[[ Data supplied, beginning ]]

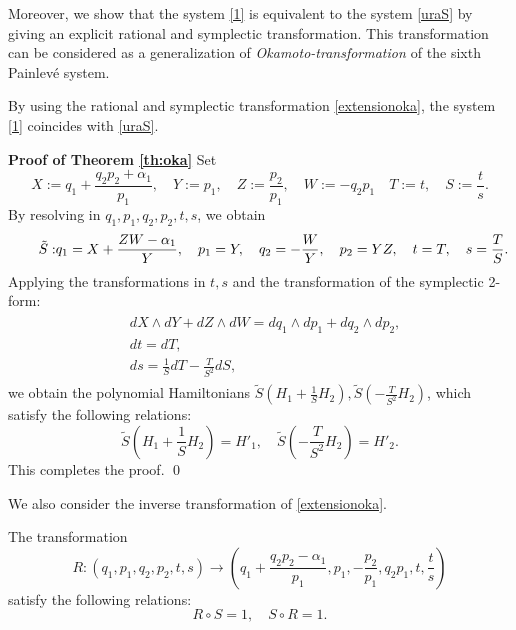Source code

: Moreover, we show that the system \eqref{1} is equivalent to the system \eqref{uraS} by giving an explicit rational and symplectic transformation. This transformation can be considered as a generalization of {\it Okamoto-transformation \it}of the sixth Painlev\'e system.

\begin{thm}\label{th:oka}
By using the rational and symplectic transformation \eqref{extensionoka}, the system \eqref{1} coincides with \eqref{uraS}.
\end{thm}


{\bf Proof of Theorem \ref{th:oka}}
Set
\begin{equation*}
X:=q_1+\frac{q_2p_2+\alpha_1}{p_1}, \quad Y:=p_1, \quad Z:=\frac{p_2}{p_1}, \quad W:=-q_2p_1 \quad T:=t, \quad S:=\frac{t}{s}.
\end{equation*}
By resolving in $q_1,p_1,q_2,p_2,t,s$, we obtain
\begin{equation}\tag*{$\tilde{S}:$}
q_1=X+\frac{ZW-\alpha_1}{Y}, \quad p_1=Y, \quad q_2=-\frac{W}{Y}, \quad p_2=YZ, \quad t=T, \quad s=\frac{T}{S}.
\end{equation}
Applying the transformations in $t,s$ and the transformation of the symplectic 2-form:
\begin{align}
\begin{split}
&dX \wedge dY +dZ \wedge dW=dq_1 \wedge dp_1 +dq_2 \wedge dp_2,\\
&dt=dT,\\
&ds=\frac{1}{S}dT-\frac{T}{S^2}dS,
\end{split}
\end{align}
we obtain the polynomial Hamiltonians $\tilde{S}(H_1+\frac{1}{S}H_2),\tilde{S}(-\frac{T}{S^2}H_2)$, which satisfy the following relations:
$$
\tilde{S}(H_1+\frac{1}{S}H_2)=H'_1, \quad \tilde{S}(-\frac{T}{S^2}H_2)=H'_2.
$$
This completes the proof. \qed


We also consider the inverse transformation of \eqref{extensionoka}.
\begin{Lemma}\label{th:inoka}
The transformation
\begin{equation}
R:(q_1,p_1,q_2,p_2,t,s) \rightarrow \left(q_1+\frac{q_2p_2-\alpha_1}{p_1},p_1,-\frac{p_2}{p_1},q_2p_1,t,\frac{t}{s}\right)
\end{equation}
satisfy the following relations\rm{:\rm}
\begin{equation}
R \circ S=1, \quad S \circ R=1.
\end{equation}
\end{Lemma}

[[ Data supplied, end ]]

Could you set down the records above exactly, skipping any picture?

Source code

: Moreover, we show that the system \eqref{1} is equivalent to the system \eqref{uraS} by giving an explicit rational and symplectic transformation. This transformation can be considered as a generalization of {\it Okamoto-transformation \it}of the sixth Painlev\'e system.

\begin{thm}\label{th:oka}
By using the rational and symplectic transformation \eqref{extensionoka}, the system \eqref{1} coincides with \eqref{uraS}.
\end{thm}


{\bf Proof of Theorem \ref{th:oka}}
Set
\begin{equation*}
X:=q_1+\frac{q_2p_2+\alpha_1}{p_1}, \quad Y:=p_1, \quad Z:=\frac{p_2}{p_1}, \quad W:=-q_2p_1 \quad T:=t, \quad S:=\frac{t}{s}.
\end{equation*}
By resolving in $q_1,p_1,q_2,p_2,t,s$, we obtain
\begin{equation}\tag*{$\tilde{S}:$}
q_1=X+\frac{ZW-\alpha_1}{Y}, \quad p_1=Y, \quad q_2=-\frac{W}{Y}, \quad p_2=YZ, \quad t=T, \quad s=\frac{T}{S}.
\end{equation}
Applying the transformations in $t,s$ and the transformation of the symplectic 2-form:
\begin{align}
\begin{split}
&dX \wedge dY +dZ \wedge dW=dq_1 \wedge dp_1 +dq_2 \wedge dp_2,\\
&dt=dT,\\
&ds=\frac{1}{S}dT-\frac{T}{S^2}dS,
\end{split}
\end{align}
we obtain the polynomial Hamiltonians $\tilde{S}(H_1+\frac{1}{S}H_2),\tilde{S}(-\frac{T}{S^2}H_2)$, which satisfy the following relations:
$$
\tilde{S}(H_1+\frac{1}{S}H_2)=H'_1, \quad \tilde{S}(-\frac{T}{S^2}H_2)=H'_2.
$$
This completes the proof. \qed


We also consider the inverse transformation of \eqref{extensionoka}.
\begin{Lemma}\label{th:inoka}
The transformation
\begin{equation}
R:(q_1,p_1,q_2,p_2,t,s) \rightarrow \left(q_1+\frac{q_2p_2-\alpha_1}{p_1},p_1,-\frac{p_2}{p_1},q_2p_1,t,\frac{t}{s}\right)
\end{equation}
satisfy the following relations\rm{:\rm}
\begin{equation}
R \circ S=1, \quad S \circ R=1.
\end{equation}
\end{Lemma}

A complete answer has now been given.